WHAT YOU ARE ASKED TO DO:
In how many lines of the listing below does "killGoods" appear? Reply with the number only.

DATA SUPPLIED:
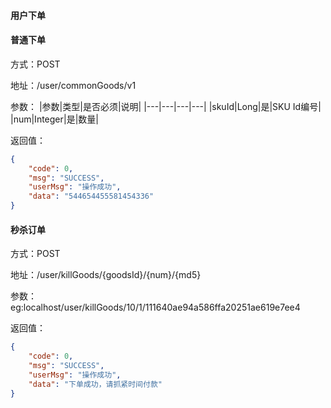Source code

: #### 用户下单

#### 普通下单

方式：POST

地址：/user/commonGoods/v1

参数：
|参数|类型|是否必须|说明|
|---|---|---|---|
|skuId|Long|是|SKU Id编号|
|num|Integer|是|数量|

返回值：
```json
{
    "code": 0,
    "msg": "SUCCESS",
    "userMsg": "操作成功",
    "data": "544654455581454336"
}
```

#### 秒杀订单

方式：POST

地址：/user/killGoods/{goodsId}/{num}/{md5}

参数：eg:localhost/user/killGoods/10/1/111640ae94a586ffa20251ae619e7ee4

返回值：
```json
{
    "code": 0,
    "msg": "SUCCESS",
    "userMsg": "操作成功",
    "data": "下单成功，请抓紧时间付款"
}
```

OUTPUT OF THE TASK:
2